About this exercise:
Down to the final line, print each entry exactly.

/---

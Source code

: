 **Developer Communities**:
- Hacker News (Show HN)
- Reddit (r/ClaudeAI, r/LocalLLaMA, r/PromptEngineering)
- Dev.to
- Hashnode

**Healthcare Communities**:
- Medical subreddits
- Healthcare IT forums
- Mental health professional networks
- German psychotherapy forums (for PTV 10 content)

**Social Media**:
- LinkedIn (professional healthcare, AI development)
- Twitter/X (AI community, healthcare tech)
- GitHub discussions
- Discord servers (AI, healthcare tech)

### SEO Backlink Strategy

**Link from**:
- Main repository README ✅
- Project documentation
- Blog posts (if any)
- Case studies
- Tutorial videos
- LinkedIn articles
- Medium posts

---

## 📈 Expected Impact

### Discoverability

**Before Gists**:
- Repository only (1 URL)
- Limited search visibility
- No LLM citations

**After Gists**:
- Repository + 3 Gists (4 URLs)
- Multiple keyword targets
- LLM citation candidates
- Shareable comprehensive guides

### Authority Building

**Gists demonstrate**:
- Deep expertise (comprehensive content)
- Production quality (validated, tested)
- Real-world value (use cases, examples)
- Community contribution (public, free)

\---

Written reply:
Source code

: **Developer Communities**:
- Hacker News (Show HN)
- Reddit (r/ClaudeAI, r/LocalLLaMA, r/PromptEngineering)
- Dev.to
- Hashnode

**Healthcare Communities**:
- Medical subreddits
- Healthcare IT forums
- Mental health professional networks
- German psychotherapy forums (for PTV 10 content)

**Social Media**:
- LinkedIn (professional healthcare, AI development)
- Twitter/X (AI community, healthcare tech)
- GitHub discussions
- Discord servers (AI, healthcare tech)

### SEO Backlink Strategy

**Link from**:
- Main repository README ✅
- Project documentation
- Blog posts (if any)
- Case studies
- Tutorial videos
- LinkedIn articles
- Medium posts

---

## 📈 Expected Impact

### Discoverability

**Before Gists**:
- Repository only (1 URL)
- Limited search visibility
- No LLM citations

**After Gists**:
- Repository + 3 Gists (4 URLs)
- Multiple keyword targets
- LLM citation candidates
- Shareable comprehensive guides

### Authority Building

**Gists demonstrate**:
- Deep expertise (comprehensive content)
- Production quality (validated, tested)
- Real-world value (use cases, examples)
- Community contribution (public, free)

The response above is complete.